Imagine there was one more unit of water in Jackson Lake. What should we do with it? Our research establishes a simple decision rule: compare the benefit of releasing that additional unit against the opportunity cost of not storing it. If the value to downstream users exceeds the opportunity cost of holding it – release it; otherwise, hold it.
This creates a natural balancing mechanism. When water levels fall below the long-term average, we should reduce releases to restore equilibrium. When levels exceed this average, we should increase releases.
The key factor is the opportunity cost. Through our analysis (changing one parameter at a time), we identified how changes in both physical and behavioral parameters influence optimal decisions. For instance, if downstream agricultural value increases by 10%, the model recommends immediately increasing releases and accepting lower lake levels – because the benefit now outweighs the opportunity cost of holding the water.

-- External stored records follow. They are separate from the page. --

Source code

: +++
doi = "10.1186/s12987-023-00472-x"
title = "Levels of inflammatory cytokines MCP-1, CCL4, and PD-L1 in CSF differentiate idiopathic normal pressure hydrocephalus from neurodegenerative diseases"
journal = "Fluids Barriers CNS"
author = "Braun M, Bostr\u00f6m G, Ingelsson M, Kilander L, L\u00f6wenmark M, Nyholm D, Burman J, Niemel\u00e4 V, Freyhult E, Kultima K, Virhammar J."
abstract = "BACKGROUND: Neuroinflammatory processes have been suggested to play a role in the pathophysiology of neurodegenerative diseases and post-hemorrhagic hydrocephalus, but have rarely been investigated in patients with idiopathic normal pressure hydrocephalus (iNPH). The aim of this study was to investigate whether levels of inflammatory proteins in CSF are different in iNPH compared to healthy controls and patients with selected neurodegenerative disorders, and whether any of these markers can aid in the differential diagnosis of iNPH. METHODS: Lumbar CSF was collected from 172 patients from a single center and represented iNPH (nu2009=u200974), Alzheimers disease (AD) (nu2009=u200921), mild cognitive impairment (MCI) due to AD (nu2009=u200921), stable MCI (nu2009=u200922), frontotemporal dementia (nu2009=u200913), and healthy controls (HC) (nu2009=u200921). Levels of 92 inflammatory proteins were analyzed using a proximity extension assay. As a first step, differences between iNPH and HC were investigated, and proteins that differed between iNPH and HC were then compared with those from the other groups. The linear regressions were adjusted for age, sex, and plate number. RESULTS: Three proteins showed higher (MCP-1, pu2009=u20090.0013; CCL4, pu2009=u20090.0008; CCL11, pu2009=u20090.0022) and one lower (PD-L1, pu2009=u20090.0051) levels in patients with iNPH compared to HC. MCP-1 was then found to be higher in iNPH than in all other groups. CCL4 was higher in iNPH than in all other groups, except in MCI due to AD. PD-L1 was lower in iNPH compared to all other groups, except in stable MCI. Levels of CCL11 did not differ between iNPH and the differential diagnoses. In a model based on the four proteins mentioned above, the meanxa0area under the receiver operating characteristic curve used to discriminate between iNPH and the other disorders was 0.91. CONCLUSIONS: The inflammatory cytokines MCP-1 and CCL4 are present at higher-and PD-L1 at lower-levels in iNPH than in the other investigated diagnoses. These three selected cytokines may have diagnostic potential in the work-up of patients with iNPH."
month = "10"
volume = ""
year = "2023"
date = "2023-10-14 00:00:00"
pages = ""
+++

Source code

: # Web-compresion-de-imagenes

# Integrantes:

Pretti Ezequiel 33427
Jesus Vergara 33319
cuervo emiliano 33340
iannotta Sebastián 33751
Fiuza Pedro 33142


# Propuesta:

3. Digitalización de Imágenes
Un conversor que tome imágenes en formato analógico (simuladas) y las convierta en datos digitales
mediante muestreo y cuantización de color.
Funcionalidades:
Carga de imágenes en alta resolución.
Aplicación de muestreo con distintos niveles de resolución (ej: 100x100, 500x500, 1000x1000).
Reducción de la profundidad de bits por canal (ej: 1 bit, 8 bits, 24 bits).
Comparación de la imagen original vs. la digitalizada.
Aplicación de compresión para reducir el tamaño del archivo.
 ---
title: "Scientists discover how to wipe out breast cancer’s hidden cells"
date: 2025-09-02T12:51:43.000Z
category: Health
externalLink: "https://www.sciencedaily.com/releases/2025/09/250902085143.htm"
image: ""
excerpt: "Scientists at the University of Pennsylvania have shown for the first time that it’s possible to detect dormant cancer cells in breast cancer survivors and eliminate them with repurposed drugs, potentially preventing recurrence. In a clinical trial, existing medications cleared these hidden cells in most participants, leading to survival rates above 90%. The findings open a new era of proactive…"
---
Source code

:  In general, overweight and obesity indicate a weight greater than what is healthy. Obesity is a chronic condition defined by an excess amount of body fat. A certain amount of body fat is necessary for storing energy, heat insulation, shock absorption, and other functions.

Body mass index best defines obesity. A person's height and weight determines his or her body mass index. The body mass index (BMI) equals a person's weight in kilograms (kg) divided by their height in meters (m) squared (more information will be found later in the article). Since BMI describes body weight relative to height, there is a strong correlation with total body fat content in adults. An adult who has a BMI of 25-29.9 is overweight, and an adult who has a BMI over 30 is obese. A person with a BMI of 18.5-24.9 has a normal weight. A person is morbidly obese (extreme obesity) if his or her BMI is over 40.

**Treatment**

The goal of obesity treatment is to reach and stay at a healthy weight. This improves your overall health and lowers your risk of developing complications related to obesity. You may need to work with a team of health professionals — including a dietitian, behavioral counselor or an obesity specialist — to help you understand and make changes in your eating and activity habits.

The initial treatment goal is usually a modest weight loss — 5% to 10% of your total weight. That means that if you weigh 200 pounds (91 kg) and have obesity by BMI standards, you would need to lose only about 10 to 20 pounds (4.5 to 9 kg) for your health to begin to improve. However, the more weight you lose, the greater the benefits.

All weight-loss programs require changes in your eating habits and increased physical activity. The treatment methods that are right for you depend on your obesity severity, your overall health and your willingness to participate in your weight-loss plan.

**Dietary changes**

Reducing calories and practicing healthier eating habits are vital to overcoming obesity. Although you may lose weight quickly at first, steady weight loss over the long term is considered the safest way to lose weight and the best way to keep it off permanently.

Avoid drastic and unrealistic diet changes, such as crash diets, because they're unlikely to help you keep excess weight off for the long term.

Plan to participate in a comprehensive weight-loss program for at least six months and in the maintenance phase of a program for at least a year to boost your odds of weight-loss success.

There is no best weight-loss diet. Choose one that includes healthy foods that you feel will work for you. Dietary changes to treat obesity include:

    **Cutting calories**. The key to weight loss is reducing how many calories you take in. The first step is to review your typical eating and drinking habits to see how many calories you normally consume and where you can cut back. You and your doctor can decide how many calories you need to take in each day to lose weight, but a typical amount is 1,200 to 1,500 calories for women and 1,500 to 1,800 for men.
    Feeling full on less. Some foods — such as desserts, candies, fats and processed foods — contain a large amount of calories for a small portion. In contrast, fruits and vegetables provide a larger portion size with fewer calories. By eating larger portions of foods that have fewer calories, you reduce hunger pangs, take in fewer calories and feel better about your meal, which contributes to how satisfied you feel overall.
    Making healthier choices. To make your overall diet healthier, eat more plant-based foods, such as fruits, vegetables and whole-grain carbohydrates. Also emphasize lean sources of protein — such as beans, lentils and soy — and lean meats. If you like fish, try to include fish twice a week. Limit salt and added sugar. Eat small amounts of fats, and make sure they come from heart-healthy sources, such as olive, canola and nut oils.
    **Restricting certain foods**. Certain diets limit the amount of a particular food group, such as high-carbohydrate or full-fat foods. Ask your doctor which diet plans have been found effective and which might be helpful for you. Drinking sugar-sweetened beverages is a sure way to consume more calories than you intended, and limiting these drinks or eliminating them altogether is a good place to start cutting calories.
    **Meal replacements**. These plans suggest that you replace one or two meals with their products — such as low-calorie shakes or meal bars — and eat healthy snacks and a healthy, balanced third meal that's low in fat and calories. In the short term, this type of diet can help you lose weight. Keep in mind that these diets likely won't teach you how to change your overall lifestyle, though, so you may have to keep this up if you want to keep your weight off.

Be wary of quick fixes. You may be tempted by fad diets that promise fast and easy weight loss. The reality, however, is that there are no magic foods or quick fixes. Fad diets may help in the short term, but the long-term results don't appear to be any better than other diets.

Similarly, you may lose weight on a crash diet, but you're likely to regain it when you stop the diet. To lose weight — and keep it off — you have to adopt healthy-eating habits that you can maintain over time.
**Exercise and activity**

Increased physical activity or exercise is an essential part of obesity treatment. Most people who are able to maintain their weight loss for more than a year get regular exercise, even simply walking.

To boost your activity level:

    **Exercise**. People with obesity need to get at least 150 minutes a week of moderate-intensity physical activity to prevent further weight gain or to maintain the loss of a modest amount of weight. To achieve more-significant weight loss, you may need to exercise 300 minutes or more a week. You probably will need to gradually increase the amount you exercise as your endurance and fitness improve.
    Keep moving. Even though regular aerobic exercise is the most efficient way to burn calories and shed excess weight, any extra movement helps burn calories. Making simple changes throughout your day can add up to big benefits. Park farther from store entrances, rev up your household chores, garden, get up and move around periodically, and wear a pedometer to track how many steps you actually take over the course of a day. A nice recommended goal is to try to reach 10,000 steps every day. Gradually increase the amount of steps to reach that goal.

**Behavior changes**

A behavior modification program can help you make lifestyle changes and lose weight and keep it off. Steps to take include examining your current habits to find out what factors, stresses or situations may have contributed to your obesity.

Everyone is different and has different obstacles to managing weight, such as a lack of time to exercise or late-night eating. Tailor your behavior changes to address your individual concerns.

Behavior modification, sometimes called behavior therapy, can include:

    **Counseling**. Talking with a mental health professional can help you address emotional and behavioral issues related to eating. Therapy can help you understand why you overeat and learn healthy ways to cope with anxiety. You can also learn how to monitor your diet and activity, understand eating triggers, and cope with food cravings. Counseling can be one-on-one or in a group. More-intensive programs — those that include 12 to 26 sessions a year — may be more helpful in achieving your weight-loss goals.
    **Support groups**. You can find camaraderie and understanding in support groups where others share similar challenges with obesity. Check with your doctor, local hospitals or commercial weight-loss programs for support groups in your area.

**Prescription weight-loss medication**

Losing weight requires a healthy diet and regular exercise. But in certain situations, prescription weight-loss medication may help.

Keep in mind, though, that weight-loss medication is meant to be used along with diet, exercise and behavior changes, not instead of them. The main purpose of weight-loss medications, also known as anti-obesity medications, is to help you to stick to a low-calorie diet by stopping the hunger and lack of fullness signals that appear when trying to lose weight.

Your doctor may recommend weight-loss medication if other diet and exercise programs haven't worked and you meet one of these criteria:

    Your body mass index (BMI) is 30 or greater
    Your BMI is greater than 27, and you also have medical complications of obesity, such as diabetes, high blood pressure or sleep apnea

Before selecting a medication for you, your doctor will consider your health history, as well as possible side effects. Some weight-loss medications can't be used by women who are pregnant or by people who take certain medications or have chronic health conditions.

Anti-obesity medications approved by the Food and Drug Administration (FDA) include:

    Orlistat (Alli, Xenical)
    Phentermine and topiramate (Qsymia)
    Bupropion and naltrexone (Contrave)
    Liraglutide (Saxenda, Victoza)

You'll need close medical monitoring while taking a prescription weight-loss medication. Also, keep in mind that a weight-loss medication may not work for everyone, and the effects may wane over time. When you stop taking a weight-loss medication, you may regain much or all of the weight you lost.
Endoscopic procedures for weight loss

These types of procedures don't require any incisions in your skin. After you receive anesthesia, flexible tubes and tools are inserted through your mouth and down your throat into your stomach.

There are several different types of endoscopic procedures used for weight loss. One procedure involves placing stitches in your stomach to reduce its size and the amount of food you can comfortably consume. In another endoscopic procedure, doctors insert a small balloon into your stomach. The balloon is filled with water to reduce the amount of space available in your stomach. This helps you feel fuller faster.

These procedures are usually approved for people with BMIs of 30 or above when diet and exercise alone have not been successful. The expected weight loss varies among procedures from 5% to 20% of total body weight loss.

Interestingly, behavioral factors can produce effects similar to physical changes. Reduced mountain runoff (a physical change) requires lowering releases to maintain lake levels. But increased value placed on recreation by upstream users (a behavioral change) leads to the same outcome – both increasing lake levels by very similar amounts.
Perfect decision-making rarely happens in complex systems. Suboptimal outcomes occur when artificial constraints are imposed (like minimum release requirements advocated by some stakeholders) or when managers respond slowly to changing conditions.
Our model demonstrates that delayed responses to system changes create welfare losses that grow exponentially over time. The longer we wait to adapt management approaches to new realities, the greater the collective cost.
This highlights why baseline measurements matter. To quantify these costs accurately, we need models that account for both physical and behavioral factors. Traditional water management focused primarily on physical components, but our research shows that stakeholder values and behaviors drive decisions that impact the system just as significantly. As researchers and policymakers, we must embrace this complexity and develop integrated approaches that respect both the physical realities and human dimensions of water resource management.